Для отца музыка - это был полк, офицеры, парады, 'сыгровки', на которых он терпеливо и беспощадно тиранил свою музыкантскую команду, ноты, которые он писал быстро и так четко, что их трудно было отличить от печатных. Он играл почти на всех инструментах. Но его музыка была полковая, шагающая в такт, сверкающая на солнце, мужественная. Недаром он придавал особенное значение ударным инструментам: барабану, треугольникам и тарелкам. И даже когда его оркестр играл похоронный марш, в музыке чудилось нечто подтянутое, военное, с выправкой и как бы внушающее покойнику, что, хотя он умер и тут уж ничего не поделаешь, он может не сомневаться, что и после его смерти все на свете пойдет своим чередом.

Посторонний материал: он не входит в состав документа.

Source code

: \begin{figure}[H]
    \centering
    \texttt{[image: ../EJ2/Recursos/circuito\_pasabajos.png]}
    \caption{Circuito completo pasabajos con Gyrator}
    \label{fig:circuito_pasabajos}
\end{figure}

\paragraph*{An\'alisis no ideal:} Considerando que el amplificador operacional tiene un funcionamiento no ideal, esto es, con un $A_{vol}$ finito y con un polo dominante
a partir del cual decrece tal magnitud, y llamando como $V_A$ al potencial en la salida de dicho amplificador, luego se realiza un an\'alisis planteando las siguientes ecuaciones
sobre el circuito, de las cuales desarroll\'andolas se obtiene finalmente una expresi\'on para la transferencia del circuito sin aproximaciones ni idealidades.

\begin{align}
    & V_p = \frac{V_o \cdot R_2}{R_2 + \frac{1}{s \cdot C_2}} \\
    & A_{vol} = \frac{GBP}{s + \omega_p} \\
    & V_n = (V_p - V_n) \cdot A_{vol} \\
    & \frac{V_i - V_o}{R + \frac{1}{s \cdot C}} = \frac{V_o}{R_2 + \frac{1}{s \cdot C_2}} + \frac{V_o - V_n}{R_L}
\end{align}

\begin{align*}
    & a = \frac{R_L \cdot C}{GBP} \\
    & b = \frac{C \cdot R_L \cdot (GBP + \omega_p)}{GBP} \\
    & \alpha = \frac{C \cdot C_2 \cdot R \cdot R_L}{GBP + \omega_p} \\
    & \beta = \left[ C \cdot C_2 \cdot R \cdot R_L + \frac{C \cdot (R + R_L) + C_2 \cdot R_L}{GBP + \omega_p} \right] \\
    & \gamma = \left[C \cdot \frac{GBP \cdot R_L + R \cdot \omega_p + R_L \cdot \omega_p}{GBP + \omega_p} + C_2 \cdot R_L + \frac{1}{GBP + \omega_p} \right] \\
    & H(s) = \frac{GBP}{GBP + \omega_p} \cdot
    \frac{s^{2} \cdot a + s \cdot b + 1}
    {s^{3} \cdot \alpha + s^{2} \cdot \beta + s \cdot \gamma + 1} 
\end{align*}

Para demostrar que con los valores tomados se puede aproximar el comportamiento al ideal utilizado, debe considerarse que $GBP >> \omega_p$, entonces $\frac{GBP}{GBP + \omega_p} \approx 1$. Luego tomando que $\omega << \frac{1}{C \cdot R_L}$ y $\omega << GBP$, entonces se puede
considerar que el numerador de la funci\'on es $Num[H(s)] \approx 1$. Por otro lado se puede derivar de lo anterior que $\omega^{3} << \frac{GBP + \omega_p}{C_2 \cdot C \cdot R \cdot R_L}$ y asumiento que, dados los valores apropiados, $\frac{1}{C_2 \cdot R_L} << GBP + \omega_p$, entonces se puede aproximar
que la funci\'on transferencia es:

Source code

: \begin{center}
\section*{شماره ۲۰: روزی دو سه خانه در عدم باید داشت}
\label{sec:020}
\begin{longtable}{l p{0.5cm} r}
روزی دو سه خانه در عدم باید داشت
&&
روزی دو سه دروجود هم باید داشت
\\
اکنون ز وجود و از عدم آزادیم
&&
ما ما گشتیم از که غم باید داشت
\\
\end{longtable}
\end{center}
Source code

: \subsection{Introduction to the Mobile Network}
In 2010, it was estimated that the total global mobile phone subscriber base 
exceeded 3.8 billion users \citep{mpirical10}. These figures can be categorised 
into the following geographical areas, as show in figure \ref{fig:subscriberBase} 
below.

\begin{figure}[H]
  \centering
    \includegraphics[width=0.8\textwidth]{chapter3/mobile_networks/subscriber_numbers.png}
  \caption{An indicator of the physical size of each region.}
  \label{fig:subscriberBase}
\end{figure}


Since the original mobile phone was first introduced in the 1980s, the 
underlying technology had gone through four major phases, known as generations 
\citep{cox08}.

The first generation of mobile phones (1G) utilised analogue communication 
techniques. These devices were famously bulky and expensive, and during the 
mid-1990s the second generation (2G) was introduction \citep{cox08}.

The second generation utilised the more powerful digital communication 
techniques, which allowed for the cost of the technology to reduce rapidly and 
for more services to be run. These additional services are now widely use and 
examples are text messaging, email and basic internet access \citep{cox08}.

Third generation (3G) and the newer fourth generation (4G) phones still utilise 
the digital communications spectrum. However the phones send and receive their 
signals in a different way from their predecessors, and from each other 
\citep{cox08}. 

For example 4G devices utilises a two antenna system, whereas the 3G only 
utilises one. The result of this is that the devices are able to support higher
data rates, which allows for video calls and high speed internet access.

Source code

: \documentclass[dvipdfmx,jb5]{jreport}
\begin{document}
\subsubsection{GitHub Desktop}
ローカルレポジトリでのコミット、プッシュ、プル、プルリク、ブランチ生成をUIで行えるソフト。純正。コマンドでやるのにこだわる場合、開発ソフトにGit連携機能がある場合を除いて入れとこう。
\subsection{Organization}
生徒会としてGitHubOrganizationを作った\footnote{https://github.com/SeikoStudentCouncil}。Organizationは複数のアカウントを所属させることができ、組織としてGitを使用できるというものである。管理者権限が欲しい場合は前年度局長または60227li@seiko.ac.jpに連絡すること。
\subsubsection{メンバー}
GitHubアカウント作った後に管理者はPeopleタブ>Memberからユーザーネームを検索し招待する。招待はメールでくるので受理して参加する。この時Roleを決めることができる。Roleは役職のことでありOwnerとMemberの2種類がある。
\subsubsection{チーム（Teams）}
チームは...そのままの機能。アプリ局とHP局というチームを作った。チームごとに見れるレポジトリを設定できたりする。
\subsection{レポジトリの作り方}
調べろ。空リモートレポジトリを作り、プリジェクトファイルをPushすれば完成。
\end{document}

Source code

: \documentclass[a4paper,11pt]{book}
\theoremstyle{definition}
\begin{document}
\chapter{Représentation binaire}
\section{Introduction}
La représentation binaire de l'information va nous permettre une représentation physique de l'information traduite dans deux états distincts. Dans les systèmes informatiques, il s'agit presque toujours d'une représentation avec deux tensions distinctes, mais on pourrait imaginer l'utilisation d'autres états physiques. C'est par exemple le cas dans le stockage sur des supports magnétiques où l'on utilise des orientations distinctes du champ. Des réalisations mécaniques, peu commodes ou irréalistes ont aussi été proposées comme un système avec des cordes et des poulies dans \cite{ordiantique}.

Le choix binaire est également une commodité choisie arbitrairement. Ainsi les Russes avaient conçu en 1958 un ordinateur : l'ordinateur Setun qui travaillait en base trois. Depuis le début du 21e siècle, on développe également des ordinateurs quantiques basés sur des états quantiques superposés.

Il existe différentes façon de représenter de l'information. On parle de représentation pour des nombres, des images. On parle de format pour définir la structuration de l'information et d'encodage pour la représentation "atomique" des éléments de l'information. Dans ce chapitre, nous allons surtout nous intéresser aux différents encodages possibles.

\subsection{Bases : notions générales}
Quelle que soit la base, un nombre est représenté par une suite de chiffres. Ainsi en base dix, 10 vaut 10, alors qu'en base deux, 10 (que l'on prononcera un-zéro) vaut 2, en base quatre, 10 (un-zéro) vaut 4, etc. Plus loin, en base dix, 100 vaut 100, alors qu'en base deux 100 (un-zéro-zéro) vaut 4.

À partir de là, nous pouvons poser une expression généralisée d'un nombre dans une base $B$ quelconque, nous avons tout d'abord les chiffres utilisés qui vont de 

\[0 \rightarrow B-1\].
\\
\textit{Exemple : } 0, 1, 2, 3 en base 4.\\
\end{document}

Отец любил какую-то пьесу, в которой изображалось эхо. Выступая со своим оркестром по воскресеньям в Летнем саду, он посылал на горку трубача. Трубач отзывался неожиданно, и публика прислушивалась, не веря ушам. Скептики шли искать трубача, но не находили-он ловко прятался в кустах.
Для Саши музыка была совсем другое. Он любил 'изображать' на рояле, и это у него получалось прекрасно.
- Мама,- говорил он и действительно играл что-то прямое, немногословное, гордое, в общем, похожее на маму.
- Нянька.
И однообразный ворчливый мотив повторялся до тех пор, пока все не начинали смеяться.
- Преста.
И начинался старческий собачий лай, хриплый, замирающий на короткой жалобной ноте.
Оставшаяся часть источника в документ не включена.